▸ Activity:
From the first line of the material through the line containing "## 6.5 编程式路由导航", restate everything word for word and nothing more.

*** Begin section ***

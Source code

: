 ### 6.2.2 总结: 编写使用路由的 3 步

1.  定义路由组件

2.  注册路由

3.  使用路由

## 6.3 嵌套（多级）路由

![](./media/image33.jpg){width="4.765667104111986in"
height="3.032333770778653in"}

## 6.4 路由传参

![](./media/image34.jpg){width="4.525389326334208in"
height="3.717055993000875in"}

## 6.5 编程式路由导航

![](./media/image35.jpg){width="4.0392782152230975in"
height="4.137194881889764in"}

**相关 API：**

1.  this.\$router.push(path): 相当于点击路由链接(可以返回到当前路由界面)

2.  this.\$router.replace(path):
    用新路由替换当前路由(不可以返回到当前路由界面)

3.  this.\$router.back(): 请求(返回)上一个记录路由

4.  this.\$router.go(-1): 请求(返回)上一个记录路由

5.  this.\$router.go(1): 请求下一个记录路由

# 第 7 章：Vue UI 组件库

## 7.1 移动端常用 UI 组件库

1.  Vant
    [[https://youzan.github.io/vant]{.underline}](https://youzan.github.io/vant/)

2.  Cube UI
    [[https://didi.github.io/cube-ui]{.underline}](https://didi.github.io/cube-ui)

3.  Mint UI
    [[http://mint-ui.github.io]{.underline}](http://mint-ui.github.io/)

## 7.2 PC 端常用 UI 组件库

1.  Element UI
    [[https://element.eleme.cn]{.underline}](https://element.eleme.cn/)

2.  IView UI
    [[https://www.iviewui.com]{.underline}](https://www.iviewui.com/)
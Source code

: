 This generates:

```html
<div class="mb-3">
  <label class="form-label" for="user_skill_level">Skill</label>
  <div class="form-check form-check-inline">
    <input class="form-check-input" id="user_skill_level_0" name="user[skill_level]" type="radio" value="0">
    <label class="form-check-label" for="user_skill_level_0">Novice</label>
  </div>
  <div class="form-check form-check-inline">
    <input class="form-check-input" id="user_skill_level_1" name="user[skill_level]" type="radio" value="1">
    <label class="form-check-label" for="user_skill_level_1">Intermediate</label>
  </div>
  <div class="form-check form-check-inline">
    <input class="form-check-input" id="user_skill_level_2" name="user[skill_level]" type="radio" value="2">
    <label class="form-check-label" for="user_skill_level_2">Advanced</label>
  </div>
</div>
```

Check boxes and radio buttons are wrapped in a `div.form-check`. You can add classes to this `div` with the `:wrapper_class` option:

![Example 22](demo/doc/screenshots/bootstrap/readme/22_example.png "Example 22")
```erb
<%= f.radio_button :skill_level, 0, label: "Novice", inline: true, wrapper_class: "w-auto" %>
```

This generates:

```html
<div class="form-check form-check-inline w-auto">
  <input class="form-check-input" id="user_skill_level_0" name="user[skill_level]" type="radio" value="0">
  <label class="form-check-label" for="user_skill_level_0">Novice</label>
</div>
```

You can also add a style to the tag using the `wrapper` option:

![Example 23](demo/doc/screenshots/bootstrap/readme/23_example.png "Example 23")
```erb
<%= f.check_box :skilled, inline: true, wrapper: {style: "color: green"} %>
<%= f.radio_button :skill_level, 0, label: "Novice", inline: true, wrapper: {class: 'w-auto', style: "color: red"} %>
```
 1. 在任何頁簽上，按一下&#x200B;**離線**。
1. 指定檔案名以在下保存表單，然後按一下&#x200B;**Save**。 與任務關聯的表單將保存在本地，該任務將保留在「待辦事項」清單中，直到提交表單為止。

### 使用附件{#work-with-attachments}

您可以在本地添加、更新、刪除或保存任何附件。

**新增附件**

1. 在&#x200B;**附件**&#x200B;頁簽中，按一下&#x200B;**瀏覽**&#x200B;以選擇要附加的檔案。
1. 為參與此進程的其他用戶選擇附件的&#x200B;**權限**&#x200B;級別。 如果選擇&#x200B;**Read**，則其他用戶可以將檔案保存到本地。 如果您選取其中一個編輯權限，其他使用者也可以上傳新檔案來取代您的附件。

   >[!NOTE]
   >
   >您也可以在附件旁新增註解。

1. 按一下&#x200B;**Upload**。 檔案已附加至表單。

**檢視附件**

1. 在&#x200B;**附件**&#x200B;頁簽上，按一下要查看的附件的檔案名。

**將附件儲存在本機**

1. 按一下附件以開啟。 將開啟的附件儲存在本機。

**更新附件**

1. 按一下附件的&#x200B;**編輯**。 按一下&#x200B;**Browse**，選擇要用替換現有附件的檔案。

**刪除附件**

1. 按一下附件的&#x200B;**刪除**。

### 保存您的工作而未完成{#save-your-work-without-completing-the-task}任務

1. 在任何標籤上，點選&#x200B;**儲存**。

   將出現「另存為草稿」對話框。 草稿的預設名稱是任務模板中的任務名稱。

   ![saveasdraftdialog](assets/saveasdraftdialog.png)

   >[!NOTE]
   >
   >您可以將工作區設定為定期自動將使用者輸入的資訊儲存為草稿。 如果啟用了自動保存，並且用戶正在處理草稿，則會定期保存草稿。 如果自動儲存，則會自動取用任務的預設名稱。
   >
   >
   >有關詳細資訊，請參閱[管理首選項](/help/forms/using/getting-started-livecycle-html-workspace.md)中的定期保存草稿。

*** End section ***

▸ Reply to the task:
Source code

: ### 6.2.2 总结: 编写使用路由的 3 步

1.  定义路由组件

2.  注册路由

3.  使用路由

## 6.3 嵌套（多级）路由

![](./media/image33.jpg){width="4.765667104111986in"
height="3.032333770778653in"}

## 6.4 路由传参

![](./media/image34.jpg){width="4.525389326334208in"
height="3.717055993000875in"}

## 6.5 编程式路由导航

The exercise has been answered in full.